Subject: an-open-letter-to-morrissey
From: Lee Brackstone
Date: 3 Mar 2015

Dear Morrissey,

In the hope that you might consider bringing your much-rumoured memoir to The House of Eliot, I am posting this letter on the Faber website. Forlorn as this hope may be, I can only fantasise that at least you might read my letter through and consider the pleasures and prestige of being an author at Faber, the last great family-owned independent publishing house in the western hemisphere.

I have been trying to persuade you of the virtues and wisdom of this for some years now. You probably won’t remember. We even corresponded at one point via a friend of yours, an author of mine, most famous for his biography of Roxy Music which ends just as the band are getting together. You see, we love the perverse and the contrary at Faber. And we also like to think we are the custodians of twentieth-century Modernist poetry. In fact we are. Our shelves groan and bulge and spill over under the weight of Ezra, Larkin, Hughes and Heaney. And that’s just the surface; deep as it may seem. We feel very strongly that you belong in this company. To me (and to many of my colleagues) you are already in this company. It would be the fulfilment of my most pressing and persistent publishing dream to see that ‘ff’ sewn into the spine of your Life. Just any other publisher won’t do. You deserve Faber and the love we can give you. History demands it; destiny commands it.

I did receive a fax from you once to my invitation. And you responded with interest.

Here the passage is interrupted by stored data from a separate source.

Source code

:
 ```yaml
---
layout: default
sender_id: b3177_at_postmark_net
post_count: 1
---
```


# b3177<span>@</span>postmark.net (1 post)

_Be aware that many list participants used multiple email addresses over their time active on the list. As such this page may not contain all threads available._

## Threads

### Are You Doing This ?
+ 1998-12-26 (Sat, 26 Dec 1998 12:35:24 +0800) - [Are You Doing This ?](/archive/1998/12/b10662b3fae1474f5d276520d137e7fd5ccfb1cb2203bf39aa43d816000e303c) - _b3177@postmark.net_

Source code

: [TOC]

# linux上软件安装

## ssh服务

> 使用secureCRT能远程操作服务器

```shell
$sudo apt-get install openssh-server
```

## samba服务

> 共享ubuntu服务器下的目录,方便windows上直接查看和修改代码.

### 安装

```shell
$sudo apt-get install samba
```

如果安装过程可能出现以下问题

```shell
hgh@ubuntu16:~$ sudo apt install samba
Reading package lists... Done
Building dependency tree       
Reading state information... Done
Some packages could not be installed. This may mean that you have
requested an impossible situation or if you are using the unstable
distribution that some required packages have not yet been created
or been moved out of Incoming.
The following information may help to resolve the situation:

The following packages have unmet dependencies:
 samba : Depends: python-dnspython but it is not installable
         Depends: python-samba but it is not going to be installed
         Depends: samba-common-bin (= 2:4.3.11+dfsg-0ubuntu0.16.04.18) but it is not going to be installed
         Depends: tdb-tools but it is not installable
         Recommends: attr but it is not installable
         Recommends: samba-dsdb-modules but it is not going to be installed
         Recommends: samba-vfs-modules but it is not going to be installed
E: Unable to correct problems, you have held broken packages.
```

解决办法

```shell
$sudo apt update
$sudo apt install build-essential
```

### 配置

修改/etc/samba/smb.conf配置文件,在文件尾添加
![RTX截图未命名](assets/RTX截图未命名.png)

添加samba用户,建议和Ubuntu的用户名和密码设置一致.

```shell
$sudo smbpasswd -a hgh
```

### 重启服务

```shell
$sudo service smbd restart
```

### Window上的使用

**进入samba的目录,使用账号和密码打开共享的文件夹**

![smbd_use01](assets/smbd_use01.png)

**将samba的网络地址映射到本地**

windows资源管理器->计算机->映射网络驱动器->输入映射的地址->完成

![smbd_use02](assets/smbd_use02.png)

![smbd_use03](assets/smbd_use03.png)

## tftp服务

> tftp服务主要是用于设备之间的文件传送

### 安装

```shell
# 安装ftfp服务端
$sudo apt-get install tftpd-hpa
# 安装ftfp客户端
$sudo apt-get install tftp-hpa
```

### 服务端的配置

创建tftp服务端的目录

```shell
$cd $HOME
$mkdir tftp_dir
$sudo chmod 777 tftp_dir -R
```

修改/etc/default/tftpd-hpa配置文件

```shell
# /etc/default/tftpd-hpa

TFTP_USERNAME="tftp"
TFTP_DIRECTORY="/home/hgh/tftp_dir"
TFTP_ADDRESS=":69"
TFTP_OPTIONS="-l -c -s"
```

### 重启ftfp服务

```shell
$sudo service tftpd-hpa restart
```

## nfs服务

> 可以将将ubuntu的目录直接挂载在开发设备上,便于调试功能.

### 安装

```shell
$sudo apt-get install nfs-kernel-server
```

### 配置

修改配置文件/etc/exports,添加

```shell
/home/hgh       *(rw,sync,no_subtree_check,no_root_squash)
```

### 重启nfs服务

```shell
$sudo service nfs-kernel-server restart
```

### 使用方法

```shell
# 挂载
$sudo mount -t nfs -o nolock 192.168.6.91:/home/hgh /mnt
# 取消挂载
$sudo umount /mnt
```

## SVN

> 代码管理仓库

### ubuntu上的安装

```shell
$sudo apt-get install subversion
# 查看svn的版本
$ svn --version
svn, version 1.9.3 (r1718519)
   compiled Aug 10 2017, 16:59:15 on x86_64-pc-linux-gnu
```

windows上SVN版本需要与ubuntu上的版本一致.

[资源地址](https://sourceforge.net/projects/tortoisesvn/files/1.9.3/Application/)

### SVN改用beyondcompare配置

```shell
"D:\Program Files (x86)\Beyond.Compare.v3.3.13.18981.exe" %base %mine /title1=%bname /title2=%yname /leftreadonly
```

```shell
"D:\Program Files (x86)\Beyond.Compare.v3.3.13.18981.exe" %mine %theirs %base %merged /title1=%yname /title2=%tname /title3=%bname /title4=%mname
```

I don’t know if at that stage you had embarked on your project but I have recently heard again that ‘it is on’.

Morrissey, the doors of our Georgian Bloomsbury-based publishing house are open to you wherever you may be: Rome, LA, Manchester. We recently published a book of Kevin Cummins’ photographs of Manchester pop which you may have seen. If you read this and would like a copy I will gladly send one to you. Perhaps it could mark the start of a beautiful friendship.